## Supplied material
=== Begin Enclosure ===

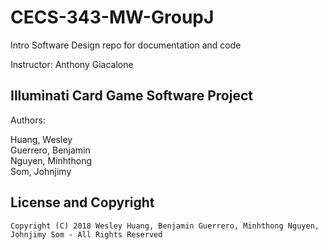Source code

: # CECS-343-MW-GroupJ
Intro Software Design repo for documentation and code

Instructor: Anthony Giacalone

Illuminati Card Game Software Project
-------------------------------------
Authors:

Huang, Wesley <br />
Guerrero, Benjamin <br />
Nguyen, Minhthong <br />
Som, Johnjimy

## License and Copyright

`Copyright (C) 2018 Wesley Huang, Benjamin Guerrero, Minhthong Nguyen, Johnjimy Som - All Rights Reserved`
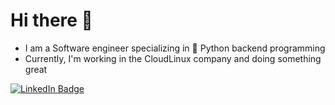 # Hi there :wave:
- I am a Software engineer specializing in :snake: Python backend programming
- Currently, I'm working in the CloudLinux company and doing something great

<a href="https://www.linkedin.com/in/viktorlegostaev/">
      <img src="https://img.shields.io/badge/LinkedIn-blue?style=for-the-badge&logo=linkedin&logoColor=white" alt="LinkedIn Badge"/>
</a>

=== End Enclosure ===

## About this exercise
Retype the lines from the one containing "Instructor: Anthony Giacalone" down to the last line of the records, both included, exactly and nothing more. Pictures stay out.

## Result for this task
Instructor: Anthony Giacalone

Illuminati Card Game Software Project
-------------------------------------
Authors:

Huang, Wesley <br />
Guerrero, Benjamin <br />
Nguyen, Minhthong <br />
Som, Johnjimy

## License and Copyright

`Copyright (C) 2018 Wesley Huang, Benjamin Guerrero, Minhthong Nguyen, Johnjimy Som - All Rights Reserved`
 # Hi there :wave:
- I am a Software engineer specializing in :snake: Python backend programming
- Currently, I'm working in the CloudLinux company and doing something great

<a href="https://www.linkedin.com/in/viktorlegostaev/">
      <img src="https://img.shields.io/badge/LinkedIn-blue?style=for-the-badge&logo=linkedin&logoColor=white" alt="LinkedIn Badge"/>
</a>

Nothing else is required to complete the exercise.